The self-focus is particularly significant, because it predisposes
the child to defining things to matter that will leave normal people
unfazed.
 Autism is logical... often too logical. A compelling semiotic
paradigm explains it nicely. And autism, like schizophrenia, with the
right understanding, can be negotiated.
 Or let's put this another way. Imitation, as pragmatism, also plays
an important part in how we define the things that matter. An extreme
family context informs the schizophrenic of extreme assumptions that
matter and this wires their neuroplastic brain. Things might appear
fine within the family context, but when they try to connect with the
wider culture, that's when serious problems arise with the cognitive
dissonance of the schizophrenic. Rockstar psychologist Jordan
Peterson observed that behavioral oddities are detected by the wider
culture, the schizophrenic/autistic is excluded by the majority, and
the isolation feeds isolation to snowball into a logical way of
thinking that is utterly incomprehensible to the "well-adjusted".

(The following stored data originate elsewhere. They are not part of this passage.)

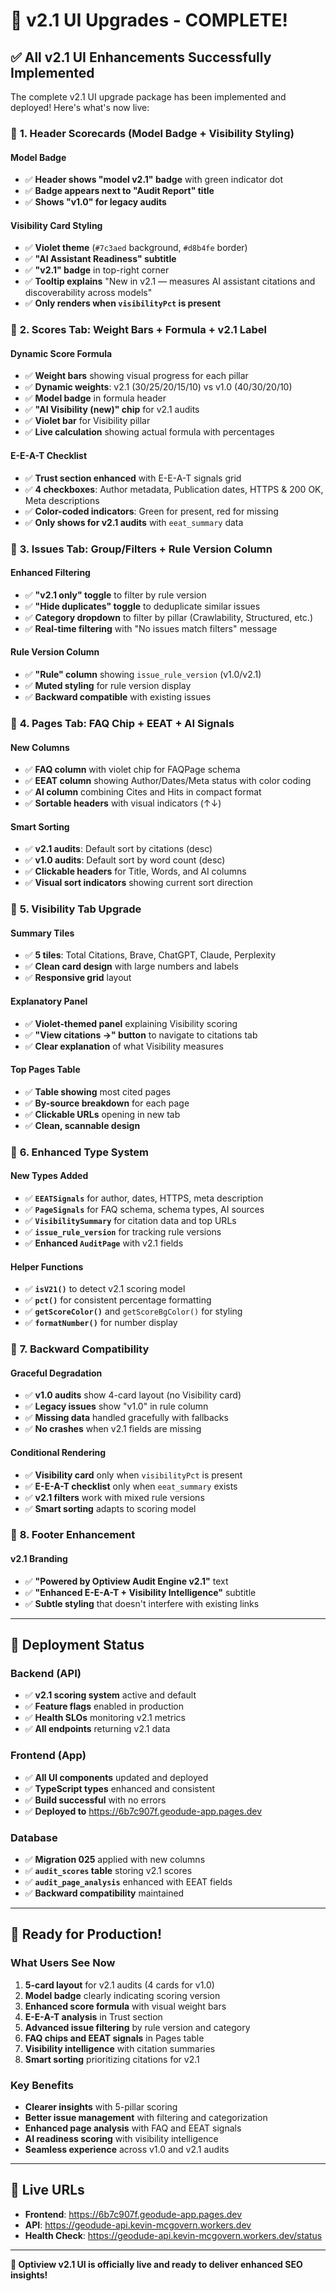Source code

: # 🎉 v2.1 UI Upgrades - COMPLETE!

## ✅ **All v2.1 UI Enhancements Successfully Implemented**

The complete v2.1 UI upgrade package has been implemented and deployed! Here's what's now live:

### 🎯 **1. Header Scorecards (Model Badge + Visibility Styling)**

#### **Model Badge**
- ✅ **Header shows "model v2.1" badge** with green indicator dot
- ✅ **Badge appears next to "Audit Report" title**
- ✅ **Shows "v1.0" for legacy audits**

#### **Visibility Card Styling**
- ✅ **Violet theme** (`#7c3aed` background, `#d8b4fe` border)
- ✅ **"AI Assistant Readiness" subtitle**
- ✅ **"v2.1" badge** in top-right corner
- ✅ **Tooltip explains** "New in v2.1 — measures AI assistant citations and discoverability across models"
- ✅ **Only renders when `visibilityPct` is present**

### 🎯 **2. Scores Tab: Weight Bars + Formula + v2.1 Label**

#### **Dynamic Score Formula**
- ✅ **Weight bars** showing visual progress for each pillar
- ✅ **Dynamic weights**: v2.1 (30/25/20/15/10) vs v1.0 (40/30/20/10)
- ✅ **Model badge** in formula header
- ✅ **"AI Visibility (new)" chip** for v2.1 audits
- ✅ **Violet bar** for Visibility pillar
- ✅ **Live calculation** showing actual formula with percentages

#### **E-E-A-T Checklist**
- ✅ **Trust section enhanced** with E-E-A-T signals grid
- ✅ **4 checkboxes**: Author metadata, Publication dates, HTTPS & 200 OK, Meta descriptions
- ✅ **Color-coded indicators**: Green for present, red for missing
- ✅ **Only shows for v2.1 audits** with `eeat_summary` data

### 🎯 **3. Issues Tab: Group/Filters + Rule Version Column**

#### **Enhanced Filtering**
- ✅ **"v2.1 only" toggle** to filter by rule version
- ✅ **"Hide duplicates" toggle** to deduplicate similar issues
- ✅ **Category dropdown** to filter by pillar (Crawlability, Structured, etc.)
- ✅ **Real-time filtering** with "No issues match filters" message

#### **Rule Version Column**
- ✅ **"Rule" column** showing `issue_rule_version` (v1.0/v2.1)
- ✅ **Muted styling** for rule version display
- ✅ **Backward compatible** with existing issues

### 🎯 **4. Pages Tab: FAQ Chip + EEAT + AI Signals**

#### **New Columns**
- ✅ **FAQ column** with violet chip for FAQPage schema
- ✅ **EEAT column** showing Author/Dates/Meta status with color coding
- ✅ **AI column** combining Cites and Hits in compact format
- ✅ **Sortable headers** with visual indicators (↑↓)

#### **Smart Sorting**
- ✅ **v2.1 audits**: Default sort by citations (desc)
- ✅ **v1.0 audits**: Default sort by word count (desc)
- ✅ **Clickable headers** for Title, Words, and AI columns
- ✅ **Visual sort indicators** showing current sort direction

### 🎯 **5. Visibility Tab Upgrade**

#### **Summary Tiles**
- ✅ **5 tiles**: Total Citations, Brave, ChatGPT, Claude, Perplexity
- ✅ **Clean card design** with large numbers and labels
- ✅ **Responsive grid** layout

#### **Explanatory Panel**
- ✅ **Violet-themed panel** explaining Visibility scoring
- ✅ **"View citations →" button** to navigate to citations tab
- ✅ **Clear explanation** of what Visibility measures

#### **Top Pages Table**
- ✅ **Table showing** most cited pages
- ✅ **By-source breakdown** for each page
- ✅ **Clickable URLs** opening in new tab
- ✅ **Clean, scannable design**

### 🎯 **6. Enhanced Type System**

#### **New Types Added**
- ✅ **`EEATSignals`** for author, dates, HTTPS, meta description
- ✅ **`PageSignals`** for FAQ schema, schema types, AI sources
- ✅ **`VisibilitySummary`** for citation data and top URLs
- ✅ **`issue_rule_version`** for tracking rule versions
- ✅ **Enhanced `AuditPage`** with v2.1 fields

#### **Helper Functions**
- ✅ **`isV21()`** to detect v2.1 scoring model
- ✅ **`pct()`** for consistent percentage formatting
- ✅ **`getScoreColor()`** and `getScoreBgColor()` for styling
- ✅ **`formatNumber()`** for number display

### 🎯 **7. Backward Compatibility**

#### **Graceful Degradation**
- ✅ **v1.0 audits** show 4-card layout (no Visibility card)
- ✅ **Legacy issues** show "v1.0" in rule column
- ✅ **Missing data** handled gracefully with fallbacks
- ✅ **No crashes** when v2.1 fields are missing

#### **Conditional Rendering**
- ✅ **Visibility card** only when `visibilityPct` is present
- ✅ **E-E-A-T checklist** only when `eeat_summary` exists
- ✅ **v2.1 filters** work with mixed rule versions
- ✅ **Smart sorting** adapts to scoring model

### 🎯 **8. Footer Enhancement**

#### **v2.1 Branding**
- ✅ **"Powered by Optiview Audit Engine v2.1"** text
- ✅ **"Enhanced E-E-A-T + Visibility Intelligence"** subtitle
- ✅ **Subtle styling** that doesn't interfere with existing links

---

## 🚀 **Deployment Status**

### **Backend (API)**
- ✅ **v2.1 scoring system** active and default
- ✅ **Feature flags** enabled in production
- ✅ **Health SLOs** monitoring v2.1 metrics
- ✅ **All endpoints** returning v2.1 data

### **Frontend (App)**
- ✅ **All UI components** updated and deployed
- ✅ **TypeScript types** enhanced and consistent
- ✅ **Build successful** with no errors
- ✅ **Deployed to** https://6b7c907f.geodude-app.pages.dev

### **Database**
- ✅ **Migration 025** applied with new columns
- ✅ **`audit_scores` table** storing v2.1 scores
- ✅ **`audit_page_analysis`** enhanced with EEAT fields
- ✅ **Backward compatibility** maintained

---

## 🎊 **Ready for Production!**

### **What Users See Now**
1. **5-card layout** for v2.1 audits (4 cards for v1.0)
2. **Model badge** clearly indicating scoring version
3. **Enhanced score formula** with visual weight bars
4. **E-E-A-T analysis** in Trust section
5. **Advanced issue filtering** by rule version and category
6. **FAQ chips and EEAT signals** in Pages table
7. **Visibility intelligence** with citation summaries
8. **Smart sorting** prioritizing citations for v2.1

### **Key Benefits**
- **Clearer insights** with 5-pillar scoring
- **Better issue management** with filtering and categorization
- **Enhanced page analysis** with FAQ and EEAT signals
- **AI readiness scoring** with visibility intelligence
- **Seamless experience** across v1.0 and v2.1 audits

---

## 🔗 **Live URLs**

- **Frontend**: https://6b7c907f.geodude-app.pages.dev
- **API**: https://geodude-api.kevin-mcgovern.workers.dev
- **Health Check**: https://geodude-api.kevin-mcgovern.workers.dev/status

---

**🎉 Optiview v2.1 UI is officially live and ready to deliver enhanced SEO insights!**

 Neural plasticity is an integral part of this narrative, because the
functional specializations in the brain (how the brain wires itself)

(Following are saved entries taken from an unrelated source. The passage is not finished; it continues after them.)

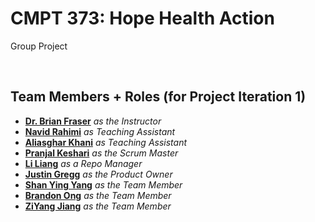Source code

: # CMPT 373: Hope Health Action
Group Project 

<br/>

## Team Members + Roles (for Project Iteration 1)
 - **[Dr. Brian Fraser](mailto:bfraser@sfu.ca)** *as the Instructor*
 - **[Navid Rahimi](mailto:navidr@sfu.ca)** *as Teaching Assistant*
 - **[Aliasghar Khani](mailto:aka225@sfu.ca)** *as Teaching Assistant*
 - **[Pranjal Keshari](mailto:pkeshari@sfu.ca)** *as the Scrum Master*
 - **[Li Liang](mailto:lianglil@sfu.ca)** *as a Repo Manager*
 - **[Justin Gregg](mailto:jmgregg@sfu.ca)** *as the Product Owner*
 - **[Shan Ying Yang](mailto:syy7@sfu.ca)** *as the Team Member*
 - **[Brandon Ong](mailto:bong@sfu.ca)** *as the Team Member*
 - **[ZiYang Jiang](mailto:zyjiang@sfu.ca)** *as the Team Member*

 
<br/>

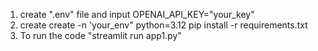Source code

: 1. create ".env" file and input OPENAI_API_KEY="your_key"
2. create create -n 'your_env" python=3.12
   pip install -r requirements.txt
3. To run the code "streamlit run app1.py"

relies on the experiences with which the autistic/schizophrenic
interfaces. Their dysfunction does not come from "circuitry" or
genes. It relies on how experience wires the brain (Norman Doidge,
The Brain That Changes Itself, 2007).
 Imitation addresses the entropy problem. Imitation is knowing how to
be. Imitation is survival. Get your imitation wrong, and it might kill
you.
 Regards
 From: Auke van Breemen [a.bree...@chello.nl]
 Sent: Thursday, February 21, 2019 9:34 AM
 To: 'Peirce-L'
 Subject: RE: [PEIRCE-L] Imitation as pragmatism and solution to
entropy problem
 List,
 Jerry reminded me of:
 The dress of an attendee by a diner caught fire.

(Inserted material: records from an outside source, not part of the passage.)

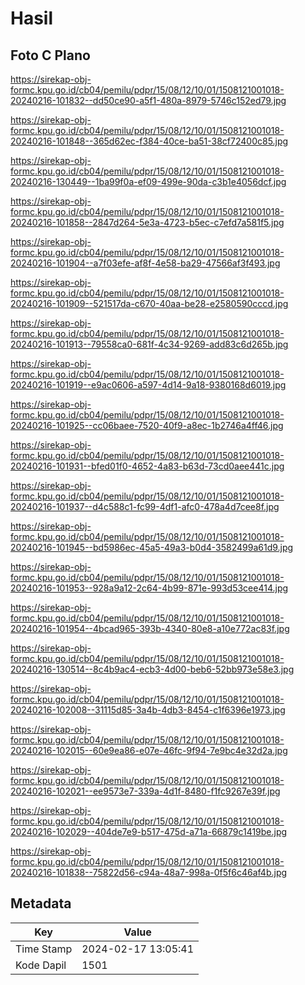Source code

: # Hasil

## Foto C Plano

https://sirekap-obj-formc.kpu.go.id/cb04/pemilu/pdpr/15/08/12/10/01/1508121001018-20240216-101832--dd50ce90-a5f1-480a-8979-5746c152ed79.jpg

https://sirekap-obj-formc.kpu.go.id/cb04/pemilu/pdpr/15/08/12/10/01/1508121001018-20240216-101848--365d62ec-f384-40ce-ba51-38cf72400c85.jpg

https://sirekap-obj-formc.kpu.go.id/cb04/pemilu/pdpr/15/08/12/10/01/1508121001018-20240216-130449--1ba99f0a-ef09-499e-90da-c3b1e4056dcf.jpg

https://sirekap-obj-formc.kpu.go.id/cb04/pemilu/pdpr/15/08/12/10/01/1508121001018-20240216-101858--2847d264-5e3a-4723-b5ec-c7efd7a581f5.jpg

https://sirekap-obj-formc.kpu.go.id/cb04/pemilu/pdpr/15/08/12/10/01/1508121001018-20240216-101904--a7f03efe-af8f-4e58-ba29-47566af3f493.jpg

https://sirekap-obj-formc.kpu.go.id/cb04/pemilu/pdpr/15/08/12/10/01/1508121001018-20240216-101909--521517da-c670-40aa-be28-e2580590cccd.jpg

https://sirekap-obj-formc.kpu.go.id/cb04/pemilu/pdpr/15/08/12/10/01/1508121001018-20240216-101913--79558ca0-681f-4c34-9269-add83c6d265b.jpg

https://sirekap-obj-formc.kpu.go.id/cb04/pemilu/pdpr/15/08/12/10/01/1508121001018-20240216-101919--e9ac0606-a597-4d14-9a18-9380168d6019.jpg

https://sirekap-obj-formc.kpu.go.id/cb04/pemilu/pdpr/15/08/12/10/01/1508121001018-20240216-101925--cc06baee-7520-40f9-a8ec-1b2746a4ff46.jpg

https://sirekap-obj-formc.kpu.go.id/cb04/pemilu/pdpr/15/08/12/10/01/1508121001018-20240216-101931--bfed01f0-4652-4a83-b63d-73cd0aee441c.jpg

https://sirekap-obj-formc.kpu.go.id/cb04/pemilu/pdpr/15/08/12/10/01/1508121001018-20240216-101937--d4c588c1-fc99-4df1-afc0-478a4d7cee8f.jpg

https://sirekap-obj-formc.kpu.go.id/cb04/pemilu/pdpr/15/08/12/10/01/1508121001018-20240216-101945--bd5986ec-45a5-49a3-b0d4-3582499a61d9.jpg

https://sirekap-obj-formc.kpu.go.id/cb04/pemilu/pdpr/15/08/12/10/01/1508121001018-20240216-101953--928a9a12-2c64-4b99-871e-993d53cee414.jpg

https://sirekap-obj-formc.kpu.go.id/cb04/pemilu/pdpr/15/08/12/10/01/1508121001018-20240216-101954--4bcad965-393b-4340-80e8-a10e772ac83f.jpg

https://sirekap-obj-formc.kpu.go.id/cb04/pemilu/pdpr/15/08/12/10/01/1508121001018-20240216-130514--8c4b9ac4-ecb3-4d00-beb6-52bb973e58e3.jpg

https://sirekap-obj-formc.kpu.go.id/cb04/pemilu/pdpr/15/08/12/10/01/1508121001018-20240216-102008--31115d85-3a4b-4db3-8454-c1f6396e1973.jpg

https://sirekap-obj-formc.kpu.go.id/cb04/pemilu/pdpr/15/08/12/10/01/1508121001018-20240216-102015--60e9ea86-e07e-46fc-9f94-7e9bc4e32d2a.jpg

https://sirekap-obj-formc.kpu.go.id/cb04/pemilu/pdpr/15/08/12/10/01/1508121001018-20240216-102021--ee9573e7-339a-4d1f-8480-f1fc9267e39f.jpg

https://sirekap-obj-formc.kpu.go.id/cb04/pemilu/pdpr/15/08/12/10/01/1508121001018-20240216-102029--404de7e9-b517-475d-a71a-66879c1419be.jpg

https://sirekap-obj-formc.kpu.go.id/cb04/pemilu/pdpr/15/08/12/10/01/1508121001018-20240216-101838--75822d56-c94a-48a7-998a-0f5f6c46af4b.jpg


## Metadata

| Key        | Value               |
| ---------- | ------------------- |
| Time Stamp | 2024-02-17 13:05:41 |
| Kode Dapil | 1501                |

 Herbert Peirce, a brother, jumped up immediately and extinguished
the fire
 as it ought to be done. Afterwards Charles asked him how he could
have been
 so quick and adequate in his response. Herbert answered:
 [. . . ] he told me that since Mrs. Longfellow's death,
 it was that he had often run over in imagination all the details of
 what ought to be done in such an emergency. It was a striking
 example of a real habit produced by exercises in the imagination.
 CP. 5.487, in the footnote.(See also CP 5.538.)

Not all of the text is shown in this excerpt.